» **Exercise prompt**:
What lines in the records below contain the string "objetivo"? Copy every one.

______________________________

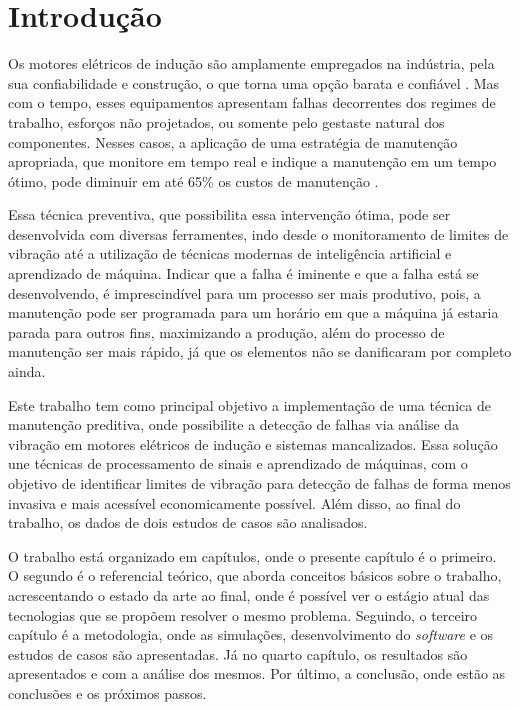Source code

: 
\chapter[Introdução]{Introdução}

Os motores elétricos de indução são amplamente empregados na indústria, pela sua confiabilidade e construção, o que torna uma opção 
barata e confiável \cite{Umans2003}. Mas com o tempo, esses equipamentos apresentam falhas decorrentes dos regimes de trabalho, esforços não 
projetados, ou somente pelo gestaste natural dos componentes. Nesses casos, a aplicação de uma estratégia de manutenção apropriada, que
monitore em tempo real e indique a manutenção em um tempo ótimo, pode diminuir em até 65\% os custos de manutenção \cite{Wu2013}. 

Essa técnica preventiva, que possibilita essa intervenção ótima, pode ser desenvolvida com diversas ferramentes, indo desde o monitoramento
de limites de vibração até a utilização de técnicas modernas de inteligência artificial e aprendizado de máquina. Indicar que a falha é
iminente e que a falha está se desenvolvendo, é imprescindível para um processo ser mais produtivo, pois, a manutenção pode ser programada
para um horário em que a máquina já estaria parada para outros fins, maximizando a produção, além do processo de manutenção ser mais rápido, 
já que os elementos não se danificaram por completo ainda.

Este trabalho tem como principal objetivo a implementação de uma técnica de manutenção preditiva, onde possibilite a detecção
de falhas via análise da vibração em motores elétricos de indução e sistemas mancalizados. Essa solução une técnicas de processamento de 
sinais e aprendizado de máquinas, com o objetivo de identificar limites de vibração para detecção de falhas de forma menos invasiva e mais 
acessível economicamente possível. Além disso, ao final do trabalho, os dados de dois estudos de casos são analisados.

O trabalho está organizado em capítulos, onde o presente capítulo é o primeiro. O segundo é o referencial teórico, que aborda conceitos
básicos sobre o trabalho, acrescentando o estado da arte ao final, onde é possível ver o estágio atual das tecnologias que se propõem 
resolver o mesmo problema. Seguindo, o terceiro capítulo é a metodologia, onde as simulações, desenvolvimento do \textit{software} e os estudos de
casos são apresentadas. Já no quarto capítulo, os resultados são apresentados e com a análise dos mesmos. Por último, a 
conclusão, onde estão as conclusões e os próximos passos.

______________________________

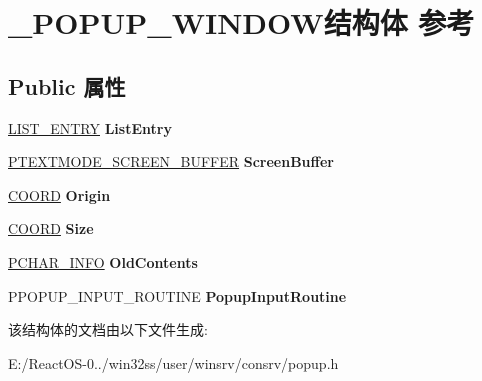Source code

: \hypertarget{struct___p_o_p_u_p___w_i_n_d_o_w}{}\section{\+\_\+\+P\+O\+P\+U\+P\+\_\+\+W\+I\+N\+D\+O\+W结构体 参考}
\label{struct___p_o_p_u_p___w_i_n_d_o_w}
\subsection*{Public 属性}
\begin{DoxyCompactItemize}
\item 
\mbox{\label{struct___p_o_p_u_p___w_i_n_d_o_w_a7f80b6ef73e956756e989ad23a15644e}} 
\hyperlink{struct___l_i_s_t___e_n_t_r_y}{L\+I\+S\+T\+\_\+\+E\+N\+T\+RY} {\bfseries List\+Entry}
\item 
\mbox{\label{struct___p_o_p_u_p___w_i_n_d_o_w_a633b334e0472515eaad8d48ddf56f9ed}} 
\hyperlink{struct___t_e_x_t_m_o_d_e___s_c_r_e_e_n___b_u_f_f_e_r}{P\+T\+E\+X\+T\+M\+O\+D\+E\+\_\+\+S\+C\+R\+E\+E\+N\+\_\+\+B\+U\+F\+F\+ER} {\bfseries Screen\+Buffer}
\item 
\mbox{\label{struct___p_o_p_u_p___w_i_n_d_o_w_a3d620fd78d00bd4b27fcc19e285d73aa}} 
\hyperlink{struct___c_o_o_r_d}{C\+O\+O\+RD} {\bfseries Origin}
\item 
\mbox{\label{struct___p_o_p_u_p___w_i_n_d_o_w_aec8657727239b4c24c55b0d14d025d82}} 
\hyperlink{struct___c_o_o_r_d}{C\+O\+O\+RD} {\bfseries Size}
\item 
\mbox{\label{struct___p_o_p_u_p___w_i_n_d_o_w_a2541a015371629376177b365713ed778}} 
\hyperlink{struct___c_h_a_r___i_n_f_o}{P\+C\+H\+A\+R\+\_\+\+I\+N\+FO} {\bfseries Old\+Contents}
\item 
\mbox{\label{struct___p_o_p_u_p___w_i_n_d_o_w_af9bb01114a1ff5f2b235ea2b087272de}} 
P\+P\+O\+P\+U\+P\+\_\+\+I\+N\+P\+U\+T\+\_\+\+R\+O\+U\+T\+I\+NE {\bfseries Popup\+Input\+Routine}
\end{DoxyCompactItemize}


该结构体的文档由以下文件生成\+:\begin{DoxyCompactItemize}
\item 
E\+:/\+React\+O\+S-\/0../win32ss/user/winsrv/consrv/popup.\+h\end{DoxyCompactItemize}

______________________________

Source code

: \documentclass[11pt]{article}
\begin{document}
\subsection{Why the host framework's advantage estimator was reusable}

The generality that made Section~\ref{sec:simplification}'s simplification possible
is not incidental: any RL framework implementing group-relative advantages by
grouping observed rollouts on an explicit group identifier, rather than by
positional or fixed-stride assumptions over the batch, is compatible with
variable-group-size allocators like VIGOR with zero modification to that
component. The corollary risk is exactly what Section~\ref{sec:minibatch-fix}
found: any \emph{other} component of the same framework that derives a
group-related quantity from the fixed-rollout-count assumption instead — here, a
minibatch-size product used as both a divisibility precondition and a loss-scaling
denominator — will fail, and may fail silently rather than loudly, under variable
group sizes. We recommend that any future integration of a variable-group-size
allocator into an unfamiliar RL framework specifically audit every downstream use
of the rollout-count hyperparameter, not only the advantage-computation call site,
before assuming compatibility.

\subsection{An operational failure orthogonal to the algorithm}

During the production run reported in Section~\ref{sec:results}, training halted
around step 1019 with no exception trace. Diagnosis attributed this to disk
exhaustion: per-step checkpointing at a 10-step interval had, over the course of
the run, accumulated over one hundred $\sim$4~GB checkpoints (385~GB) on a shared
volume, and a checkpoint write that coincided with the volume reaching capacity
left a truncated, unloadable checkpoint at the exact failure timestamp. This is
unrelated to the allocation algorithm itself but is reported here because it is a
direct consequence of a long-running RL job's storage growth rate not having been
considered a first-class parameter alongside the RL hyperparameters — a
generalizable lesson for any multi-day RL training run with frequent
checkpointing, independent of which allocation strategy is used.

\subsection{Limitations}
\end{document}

______________________________

» **Output of the task**:
Este trabalho tem como principal objetivo a implementação de uma técnica de manutenção preditiva, onde possibilite a detecção
sinais e aprendizado de máquinas, com o objetivo de identificar limites de vibração para detecção de falhas de forma menos invasiva e mais 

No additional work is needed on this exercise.